沖縄県ほど、神々や精霊など目に見えない存在に敬意を払い、神々が生活と密着している地域は他にないといえます。家の門や屋根には魔除けとなるシーサーが置かれ、各家庭の台所には「火の神(ヒヌカン)」を祀る神棚があり、親族にたいてい「ユタ」と呼ばれる巫女がいます。2008年、沖縄県の学校の教室で、複数の生徒が過呼吸などで病院に搬送される事態が発生しました。その後、教室にユタが招かれてお祓いをしたという記事が、当時の琉球新報に掲載されています。新聞に、こうしたスピリチュアルな出来事が掲載されるということは、沖縄に住んでいない私たちにとっては驚きですよね。
そんな沖縄県において、最も位が高いとされる聖地が「斎場御嶽(せーふぁーうたき)」です。「斎場」は“最高位”を意味し、「御嶽」は琉球王朝が制定した聖域のこと。「琉球王国のグスク及び関連遺産群」として、世界文化遺産にも指定されています。
斎場御嶽は、琉球を築いたといわれる始祖・アマミキヨが造ったといわれており、神女就任の儀式が行われたりと、祭祀場として使われてきました。また、かつては男子禁制で、男性は御嶽の入口で拝むことしか許されませんでした。御嶽内には大庫理(うふぐーい)などの拝所がありますが、パワースポットとして最も有名なのは三庫裏(さんぐーい)と呼ばれる場所。巨大な岩が折り重なり、三角形の隙間を造り出しています。実際にそこに身を置くと、神聖な空気を存分に感じることができると思います。

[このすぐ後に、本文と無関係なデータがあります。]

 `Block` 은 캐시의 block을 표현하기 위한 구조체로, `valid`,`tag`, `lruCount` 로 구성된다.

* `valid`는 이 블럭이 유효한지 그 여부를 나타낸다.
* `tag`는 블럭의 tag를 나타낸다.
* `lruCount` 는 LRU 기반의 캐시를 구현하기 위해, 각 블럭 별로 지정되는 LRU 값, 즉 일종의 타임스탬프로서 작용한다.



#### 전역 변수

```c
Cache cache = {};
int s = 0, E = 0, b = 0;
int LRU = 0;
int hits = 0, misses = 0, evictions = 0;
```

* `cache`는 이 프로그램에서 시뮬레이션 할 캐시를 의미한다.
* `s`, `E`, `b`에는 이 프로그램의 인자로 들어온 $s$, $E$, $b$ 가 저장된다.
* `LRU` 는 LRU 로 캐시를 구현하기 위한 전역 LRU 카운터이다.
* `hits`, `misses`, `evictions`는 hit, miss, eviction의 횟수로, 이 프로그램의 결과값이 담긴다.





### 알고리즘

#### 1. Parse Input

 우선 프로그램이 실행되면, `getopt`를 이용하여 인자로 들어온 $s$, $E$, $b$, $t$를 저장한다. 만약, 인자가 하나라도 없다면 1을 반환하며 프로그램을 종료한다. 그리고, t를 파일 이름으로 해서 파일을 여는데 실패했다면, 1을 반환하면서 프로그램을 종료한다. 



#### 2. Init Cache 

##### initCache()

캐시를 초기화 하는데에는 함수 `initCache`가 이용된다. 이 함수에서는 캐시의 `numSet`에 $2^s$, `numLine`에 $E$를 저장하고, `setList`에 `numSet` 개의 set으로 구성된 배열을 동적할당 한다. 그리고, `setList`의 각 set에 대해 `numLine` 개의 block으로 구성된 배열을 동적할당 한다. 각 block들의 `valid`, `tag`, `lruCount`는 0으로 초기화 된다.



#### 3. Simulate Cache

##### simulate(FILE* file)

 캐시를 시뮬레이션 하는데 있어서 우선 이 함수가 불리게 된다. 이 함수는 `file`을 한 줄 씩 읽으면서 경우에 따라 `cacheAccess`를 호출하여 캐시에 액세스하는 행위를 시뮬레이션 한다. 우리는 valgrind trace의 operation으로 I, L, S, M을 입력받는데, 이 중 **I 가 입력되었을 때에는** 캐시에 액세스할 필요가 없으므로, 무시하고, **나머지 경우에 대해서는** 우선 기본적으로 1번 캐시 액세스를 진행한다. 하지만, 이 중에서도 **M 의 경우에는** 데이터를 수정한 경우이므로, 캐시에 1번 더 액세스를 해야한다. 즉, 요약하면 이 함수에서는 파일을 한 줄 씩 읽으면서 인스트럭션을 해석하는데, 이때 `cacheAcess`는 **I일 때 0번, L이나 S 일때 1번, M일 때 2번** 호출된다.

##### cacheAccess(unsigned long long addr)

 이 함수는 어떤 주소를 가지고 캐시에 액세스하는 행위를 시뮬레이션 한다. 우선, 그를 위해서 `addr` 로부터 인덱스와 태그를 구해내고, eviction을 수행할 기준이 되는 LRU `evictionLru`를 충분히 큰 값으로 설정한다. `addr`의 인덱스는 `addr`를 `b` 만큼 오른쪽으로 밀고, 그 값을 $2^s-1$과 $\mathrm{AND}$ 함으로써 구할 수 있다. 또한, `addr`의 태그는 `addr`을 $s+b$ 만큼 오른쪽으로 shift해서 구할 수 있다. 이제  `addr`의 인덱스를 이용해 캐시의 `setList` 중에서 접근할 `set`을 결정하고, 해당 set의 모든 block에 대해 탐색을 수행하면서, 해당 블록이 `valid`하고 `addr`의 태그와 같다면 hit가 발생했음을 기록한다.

ちなみに、御嶽には真摯で穏やかな気持ちの時に入るようにしましょう。興奮状態ではしゃいでいて気分が悪くなった人も昔から絶えません。それほどまでに、強いパワーがみなぎっているといえるでしょう。
また、御嶽内には、岩の間からパッと海が開けてみえる場所もあります。冒頭でも述べたように、沖縄にとって海は聖なる場所。さらにその海の向こうにみえるのが、久高島(くだかじま)。始祖・アマミキヨが最初に降臨したといわれる“神の島”です。